Choose a starting point $x_0 \in X$. Then we can iteratively define a filtration $X_0 \subset \ldots \subset X_n$ of the data set $X$ by \[ X_0 := \{ x_0 \} \ \ \text{and} \ \ X_{k+1} := X_k \cup \{ x_{k+1} \}, \] where $x_{k+1}$ minimizes $r_{X_k}(.)$ over $X \setminus X_k$. In parallel we define a sequence $(r_n)$ of distances by \[ r_0 = 0 \ \ \text{and} \ \ r_{k+1} := r_{X_k}(x_{k+1}). \] Note that a small distance $r_k$ may be understood as $x_k$ being close to a rather dense region. Therefore the filtration tries to stay in dense regions for as long as possible, before it passes a less dense region. The cluster structure can now be extracted by analyzing the *reachability-plot*, that is a $2$-dimensional plot, with the ordered $x_k$ on the $x$-axis and the associated distances $r_k$ on the $y$-axis. By the above considerations it should be clear that clusters show up as valleys in the reachability plot. The deeper the valley, the denser the cluster.

### Example

Consider the data points $X\subset \mathbb{R}^2$ in the euclidian plane given in the following figure:

Below you see the reachability plot corresponding the OPTICS-algorithm applied to the above data set with $m=4$. The starting point is chosen among the group of points on the left.

### References

**[1]** M. Ankerst, M.M. Breunig, H.-P. Kriegel, *OPTICS: Ordering Points To Identify the Clustering Structure*, ACM SIGMOD international conference on Management of data (1999), pp 49–60.

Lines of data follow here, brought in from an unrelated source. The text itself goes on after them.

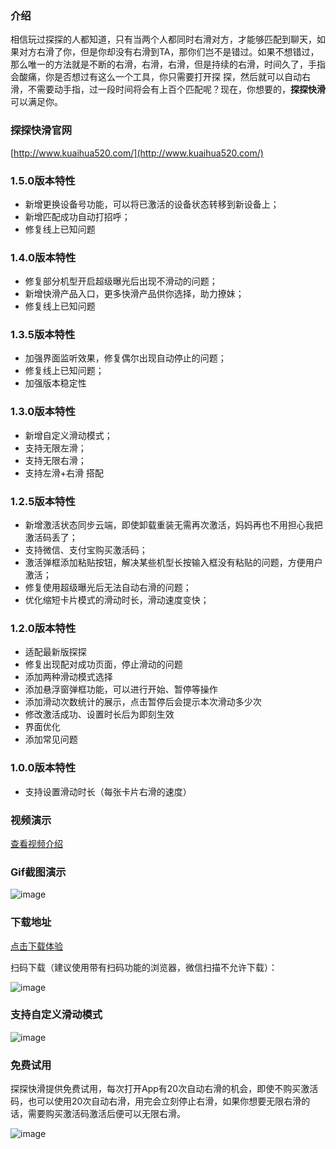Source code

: ### 介绍

相信玩过探探的人都知道，只有当两个人都同时右滑对方，才能够匹配到聊天，如果对方右滑了你，但是你却没有右滑到TA，那你们岂不是错过。如果不想错过，那么唯一的方法就是不断的右滑，右滑，右滑，但是持续的右滑，时间久了，手指会酸痛，你是否想过有这么一个工具，你只需要打开探
探，然后就可以自动右滑，不需要动手指，过一段时间将会有上百个匹配呢？现在，你想要的，**探探快滑**可以满足你。

### 探探快滑官网

[http://www.kuaihua520.com/](http://www.kuaihua520.com/)

### 1.5.0版本特性
- 新增更换设备号功能，可以将已激活的设备状态转移到新设备上；
- 新增匹配成功自动打招呼；
- 修复线上已知问题

### 1.4.0版本特性
- 修复部分机型开启超级曝光后出现不滑动的问题；
- 新增快滑产品入口，更多快滑产品供你选择，助力撩妹；
- 修复线上已知问题


### 1.3.5版本特性
- 加强界面监听效果，修复偶尔出现自动停止的问题；
- 修复线上已知问题；
- 加强版本稳定性

### 1.3.0版本特性

- 新增自定义滑动模式；
- 支持无限左滑；
- 支持无限右滑；
- 支持左滑+右滑 搭配


### 1.2.5版本特性

- 新增激活状态同步云端，即使卸载重装无需再次激活，妈妈再也不用担心我把激活码丢了；
- 支持微信、支付宝购买激活码；
- 激活弹框添加粘贴按钮，解决某些机型长按输入框没有粘贴的问题，方便用户激活；
- 修复使用超级曝光后无法自动右滑的问题；
- 优化缩短卡片模式的滑动时长，滑动速度变快；


### 1.2.0版本特性

- 适配最新版探探
- 修复出现配对成功页面，停止滑动的问题
- 添加两种滑动模式选择
- 添加悬浮窗弹框功能，可以进行开始、暂停等操作
- 添加滑动次数统计的展示，点击暂停后会提示本次滑动多少次
- 修改激活成功、设置时长后为即刻生效
- 界面优化
- 添加常见问题


### 1.0.0版本特性

- 支持设置滑动时长（每张卡片右滑的速度）



### 视频演示

[查看视频介绍](https://v.qq.com/x/page/h0748xladnj.html)


### Gif截图演示


![image](https://github.com/chaychan/TanTanAssistant/blob/master/kuaihua.gif?raw=true)


### 下载地址

[点击下载体验](https://raw.githubusercontent.com/chaychan/TanTanAssistant/master/kuaihua.apk)

扫码下载（建议使用带有扫码功能的浏览器，微信扫描不允许下载）：

![image](https://github.com/chaychan/TanTanAssistant/blob/master/qr_code_download.png?raw=true)


### 支持自定义滑动模式

![image](https://github.com/chaychan/TanTanAssistant/blob/master/custom_mode.jpg?raw=true)


### 免费试用

探探快滑提供免费试用，每次打开App有20次自动右滑的机会，即使不购买激活码，也可以使用20次自动右滑，用完会立刻停止右滑，如果你想要无限右滑的话，需要购买激活码激活后便可以无限右滑。

![image](https://github.com/chaychan/TanTanAssistant/blob/master/no_free_count.jpg?raw=true)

**[2]** M. Ester, H.-P. Kriegel, J. Sander, and X. Xu, *A density-based algorithm for discovering clusters in large spatial databases with noise*, Proceedings of the Second International Conference on Knowledge Discovery and Data Mining (1996), pp. 226–231.

Dear Mirko,

this is very interesting again.

I have one question or thought about the reachability and the filtration. If I were to implement that algorithm, my intuition would tell me “let’s try to define the core-distance/co-density with respect to X_k instead of X”. Because this way the algorithm would prefer to extend the filtration on those points which are dense in X_k (instead of dense in X). I think it would be interesting to see what difference that makes.

To me that would have been a more natural choice at first, but the longer I think about it I am already reconsidering. My variation of the algorithm would probably not have the ability (or ‘tendency’) to drift to more dense regions if it started in a sparse region. That would seem to be the main difference. Ok, not a real question after all..

But very interesting post again, I enjoy reading your blog.